Your assignment: Write out the data exactly from its first line onward, ending with the line in which "It gets complicated, when" appears.

Information:
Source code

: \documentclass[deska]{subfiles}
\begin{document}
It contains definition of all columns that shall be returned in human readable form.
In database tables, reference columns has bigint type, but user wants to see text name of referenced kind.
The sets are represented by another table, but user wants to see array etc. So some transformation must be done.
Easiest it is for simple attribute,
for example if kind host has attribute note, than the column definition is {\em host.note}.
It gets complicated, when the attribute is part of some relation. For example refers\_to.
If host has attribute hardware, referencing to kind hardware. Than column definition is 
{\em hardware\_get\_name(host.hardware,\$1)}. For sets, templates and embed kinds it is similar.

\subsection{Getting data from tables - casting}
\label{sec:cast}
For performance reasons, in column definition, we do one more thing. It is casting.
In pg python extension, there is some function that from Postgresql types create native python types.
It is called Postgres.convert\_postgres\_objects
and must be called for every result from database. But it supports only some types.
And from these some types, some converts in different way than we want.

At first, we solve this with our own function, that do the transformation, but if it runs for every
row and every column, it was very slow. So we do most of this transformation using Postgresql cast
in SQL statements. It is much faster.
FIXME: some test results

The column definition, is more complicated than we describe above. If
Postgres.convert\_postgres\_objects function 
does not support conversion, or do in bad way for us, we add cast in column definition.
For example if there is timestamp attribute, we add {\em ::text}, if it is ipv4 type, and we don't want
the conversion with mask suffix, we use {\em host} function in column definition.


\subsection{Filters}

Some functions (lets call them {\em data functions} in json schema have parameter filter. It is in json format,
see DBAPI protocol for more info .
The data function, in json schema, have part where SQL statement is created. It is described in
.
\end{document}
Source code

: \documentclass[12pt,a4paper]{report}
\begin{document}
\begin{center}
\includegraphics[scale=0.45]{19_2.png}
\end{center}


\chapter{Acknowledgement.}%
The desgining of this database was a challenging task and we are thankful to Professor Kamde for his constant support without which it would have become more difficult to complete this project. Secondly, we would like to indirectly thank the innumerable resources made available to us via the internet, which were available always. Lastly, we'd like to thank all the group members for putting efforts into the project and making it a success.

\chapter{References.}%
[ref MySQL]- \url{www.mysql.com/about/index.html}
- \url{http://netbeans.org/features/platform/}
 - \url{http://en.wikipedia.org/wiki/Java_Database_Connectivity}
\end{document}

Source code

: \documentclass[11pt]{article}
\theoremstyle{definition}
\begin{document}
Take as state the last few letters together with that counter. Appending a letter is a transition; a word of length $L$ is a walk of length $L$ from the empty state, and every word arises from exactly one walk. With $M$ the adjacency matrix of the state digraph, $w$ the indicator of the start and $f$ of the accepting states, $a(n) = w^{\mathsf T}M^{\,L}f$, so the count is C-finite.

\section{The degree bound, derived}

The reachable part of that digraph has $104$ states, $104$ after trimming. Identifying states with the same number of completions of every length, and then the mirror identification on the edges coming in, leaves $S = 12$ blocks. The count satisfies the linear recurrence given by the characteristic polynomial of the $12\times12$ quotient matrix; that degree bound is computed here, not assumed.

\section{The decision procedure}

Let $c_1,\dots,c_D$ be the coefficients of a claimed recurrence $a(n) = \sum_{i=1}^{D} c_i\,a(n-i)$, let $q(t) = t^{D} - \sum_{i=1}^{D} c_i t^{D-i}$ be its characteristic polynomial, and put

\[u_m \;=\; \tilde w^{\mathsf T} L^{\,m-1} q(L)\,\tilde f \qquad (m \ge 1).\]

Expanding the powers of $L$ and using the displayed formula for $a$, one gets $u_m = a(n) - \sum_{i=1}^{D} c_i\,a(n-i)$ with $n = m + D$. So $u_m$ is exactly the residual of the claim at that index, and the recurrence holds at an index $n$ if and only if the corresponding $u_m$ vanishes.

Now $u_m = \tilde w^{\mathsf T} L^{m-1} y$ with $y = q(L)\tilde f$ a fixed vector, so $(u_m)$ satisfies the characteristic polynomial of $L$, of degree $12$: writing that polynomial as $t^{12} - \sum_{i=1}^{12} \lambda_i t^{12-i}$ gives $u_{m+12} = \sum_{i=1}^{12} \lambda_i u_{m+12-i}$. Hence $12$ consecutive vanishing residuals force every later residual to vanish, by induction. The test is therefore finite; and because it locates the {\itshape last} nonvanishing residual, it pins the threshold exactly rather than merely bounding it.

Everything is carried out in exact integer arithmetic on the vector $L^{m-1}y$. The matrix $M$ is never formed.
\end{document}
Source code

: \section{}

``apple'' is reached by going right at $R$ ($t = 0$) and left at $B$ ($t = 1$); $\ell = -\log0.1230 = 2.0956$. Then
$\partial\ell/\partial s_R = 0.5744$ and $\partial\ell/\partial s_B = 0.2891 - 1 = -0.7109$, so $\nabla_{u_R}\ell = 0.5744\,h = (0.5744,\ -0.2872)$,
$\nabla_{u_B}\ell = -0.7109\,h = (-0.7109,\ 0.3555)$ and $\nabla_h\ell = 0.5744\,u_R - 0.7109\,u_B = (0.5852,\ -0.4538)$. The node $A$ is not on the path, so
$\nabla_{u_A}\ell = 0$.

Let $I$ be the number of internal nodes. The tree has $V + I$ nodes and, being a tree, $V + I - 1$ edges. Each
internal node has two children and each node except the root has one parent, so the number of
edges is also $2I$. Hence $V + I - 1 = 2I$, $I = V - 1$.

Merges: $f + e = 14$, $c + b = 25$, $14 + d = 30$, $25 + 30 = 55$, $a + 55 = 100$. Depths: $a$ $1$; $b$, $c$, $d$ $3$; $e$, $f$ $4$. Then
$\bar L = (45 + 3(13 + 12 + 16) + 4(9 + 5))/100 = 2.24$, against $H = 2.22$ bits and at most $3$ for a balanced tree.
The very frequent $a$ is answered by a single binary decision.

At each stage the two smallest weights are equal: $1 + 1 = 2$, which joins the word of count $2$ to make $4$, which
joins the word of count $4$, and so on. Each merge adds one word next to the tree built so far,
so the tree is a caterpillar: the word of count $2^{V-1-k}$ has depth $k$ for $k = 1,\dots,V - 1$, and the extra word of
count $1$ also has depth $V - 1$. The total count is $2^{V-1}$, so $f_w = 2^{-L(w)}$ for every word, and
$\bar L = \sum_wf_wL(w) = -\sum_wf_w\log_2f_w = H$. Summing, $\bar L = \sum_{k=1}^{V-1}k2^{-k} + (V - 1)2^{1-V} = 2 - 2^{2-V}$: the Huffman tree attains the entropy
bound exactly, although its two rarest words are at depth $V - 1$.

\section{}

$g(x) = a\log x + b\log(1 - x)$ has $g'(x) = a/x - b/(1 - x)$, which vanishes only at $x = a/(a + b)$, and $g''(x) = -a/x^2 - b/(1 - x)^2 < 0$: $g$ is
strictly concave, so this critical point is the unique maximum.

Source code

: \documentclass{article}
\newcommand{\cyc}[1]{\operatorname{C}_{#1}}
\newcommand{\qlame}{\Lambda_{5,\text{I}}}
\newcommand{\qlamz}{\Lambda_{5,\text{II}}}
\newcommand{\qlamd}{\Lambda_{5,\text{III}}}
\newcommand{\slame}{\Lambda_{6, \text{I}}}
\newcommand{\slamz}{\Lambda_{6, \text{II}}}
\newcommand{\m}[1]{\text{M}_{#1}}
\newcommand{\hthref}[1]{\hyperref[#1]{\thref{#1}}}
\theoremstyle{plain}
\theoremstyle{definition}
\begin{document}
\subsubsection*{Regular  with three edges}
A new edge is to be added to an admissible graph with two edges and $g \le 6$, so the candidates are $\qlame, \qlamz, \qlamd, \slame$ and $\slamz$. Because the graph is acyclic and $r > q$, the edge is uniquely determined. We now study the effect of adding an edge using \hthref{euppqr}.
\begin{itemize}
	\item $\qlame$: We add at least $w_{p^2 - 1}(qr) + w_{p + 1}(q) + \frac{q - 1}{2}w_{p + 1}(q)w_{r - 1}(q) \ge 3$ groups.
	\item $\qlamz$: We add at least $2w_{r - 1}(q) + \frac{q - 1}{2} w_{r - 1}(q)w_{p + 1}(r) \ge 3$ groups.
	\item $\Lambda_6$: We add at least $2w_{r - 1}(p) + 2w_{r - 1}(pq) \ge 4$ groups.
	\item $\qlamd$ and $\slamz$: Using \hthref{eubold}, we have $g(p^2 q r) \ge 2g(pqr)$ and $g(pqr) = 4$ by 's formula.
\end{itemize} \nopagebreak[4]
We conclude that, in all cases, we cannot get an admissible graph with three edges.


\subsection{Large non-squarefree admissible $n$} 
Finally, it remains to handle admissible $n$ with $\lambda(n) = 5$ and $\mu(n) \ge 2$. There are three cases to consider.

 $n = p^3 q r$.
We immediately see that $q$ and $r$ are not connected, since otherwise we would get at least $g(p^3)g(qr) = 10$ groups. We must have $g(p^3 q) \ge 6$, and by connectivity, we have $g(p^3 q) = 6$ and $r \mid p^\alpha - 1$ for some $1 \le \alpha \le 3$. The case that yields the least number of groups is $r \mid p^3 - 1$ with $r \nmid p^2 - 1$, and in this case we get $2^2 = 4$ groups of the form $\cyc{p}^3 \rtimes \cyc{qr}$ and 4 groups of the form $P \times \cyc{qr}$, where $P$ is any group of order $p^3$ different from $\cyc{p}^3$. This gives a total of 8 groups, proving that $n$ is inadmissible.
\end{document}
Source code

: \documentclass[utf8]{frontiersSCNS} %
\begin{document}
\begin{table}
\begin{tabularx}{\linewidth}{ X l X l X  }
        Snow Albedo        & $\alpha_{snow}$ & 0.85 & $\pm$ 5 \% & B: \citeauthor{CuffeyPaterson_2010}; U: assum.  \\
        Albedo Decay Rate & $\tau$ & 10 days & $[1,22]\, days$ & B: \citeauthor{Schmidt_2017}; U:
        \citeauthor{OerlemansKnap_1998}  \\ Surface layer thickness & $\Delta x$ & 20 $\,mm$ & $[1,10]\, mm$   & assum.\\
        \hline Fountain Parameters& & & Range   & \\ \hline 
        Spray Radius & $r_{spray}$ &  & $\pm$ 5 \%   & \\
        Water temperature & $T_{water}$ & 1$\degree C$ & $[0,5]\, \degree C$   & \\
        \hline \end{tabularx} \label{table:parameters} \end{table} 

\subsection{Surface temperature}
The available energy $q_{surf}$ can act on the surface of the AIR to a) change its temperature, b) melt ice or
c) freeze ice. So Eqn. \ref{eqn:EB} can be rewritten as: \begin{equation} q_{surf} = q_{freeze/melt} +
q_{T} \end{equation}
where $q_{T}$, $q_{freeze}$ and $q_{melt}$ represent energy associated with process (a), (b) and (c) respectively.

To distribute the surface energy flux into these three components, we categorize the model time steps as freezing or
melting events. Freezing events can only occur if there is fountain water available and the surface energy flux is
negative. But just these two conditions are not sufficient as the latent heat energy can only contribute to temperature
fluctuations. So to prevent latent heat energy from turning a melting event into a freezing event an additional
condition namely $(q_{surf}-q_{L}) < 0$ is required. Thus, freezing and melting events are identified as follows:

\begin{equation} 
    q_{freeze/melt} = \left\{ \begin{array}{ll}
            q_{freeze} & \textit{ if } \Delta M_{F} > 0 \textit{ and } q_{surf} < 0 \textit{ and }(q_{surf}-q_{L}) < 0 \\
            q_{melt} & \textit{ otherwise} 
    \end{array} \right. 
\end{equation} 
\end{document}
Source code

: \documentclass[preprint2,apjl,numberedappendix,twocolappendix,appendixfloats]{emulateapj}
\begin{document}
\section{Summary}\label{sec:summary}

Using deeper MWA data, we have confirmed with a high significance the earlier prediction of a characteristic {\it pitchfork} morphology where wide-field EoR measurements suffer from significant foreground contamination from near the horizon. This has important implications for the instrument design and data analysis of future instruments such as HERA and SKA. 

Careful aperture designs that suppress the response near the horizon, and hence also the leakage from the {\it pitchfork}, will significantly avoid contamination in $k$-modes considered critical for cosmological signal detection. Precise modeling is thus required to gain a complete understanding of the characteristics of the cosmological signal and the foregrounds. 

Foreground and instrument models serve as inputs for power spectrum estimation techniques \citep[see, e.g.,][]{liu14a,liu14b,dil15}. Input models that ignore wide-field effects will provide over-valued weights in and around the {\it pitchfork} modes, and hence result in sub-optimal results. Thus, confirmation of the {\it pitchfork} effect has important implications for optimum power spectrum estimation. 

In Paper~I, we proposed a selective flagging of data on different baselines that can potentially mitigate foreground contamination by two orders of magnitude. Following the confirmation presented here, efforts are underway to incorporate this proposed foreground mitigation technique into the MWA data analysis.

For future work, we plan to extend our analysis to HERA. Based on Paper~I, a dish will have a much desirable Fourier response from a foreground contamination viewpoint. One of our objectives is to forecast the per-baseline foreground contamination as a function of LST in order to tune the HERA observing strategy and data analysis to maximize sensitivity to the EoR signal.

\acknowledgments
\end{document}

Answer area:
Source code

: \documentclass[deska]{subfiles}
\begin{document}
It contains definition of all columns that shall be returned in human readable form.
In database tables, reference columns has bigint type, but user wants to see text name of referenced kind.
The sets are represented by another table, but user wants to see array etc. So some transformation must be done.
Easiest it is for simple attribute,
for example if kind host has attribute note, than the column definition is {\em host.note}.
It gets complicated, when the attribute is part of some relation. For example refers\_to.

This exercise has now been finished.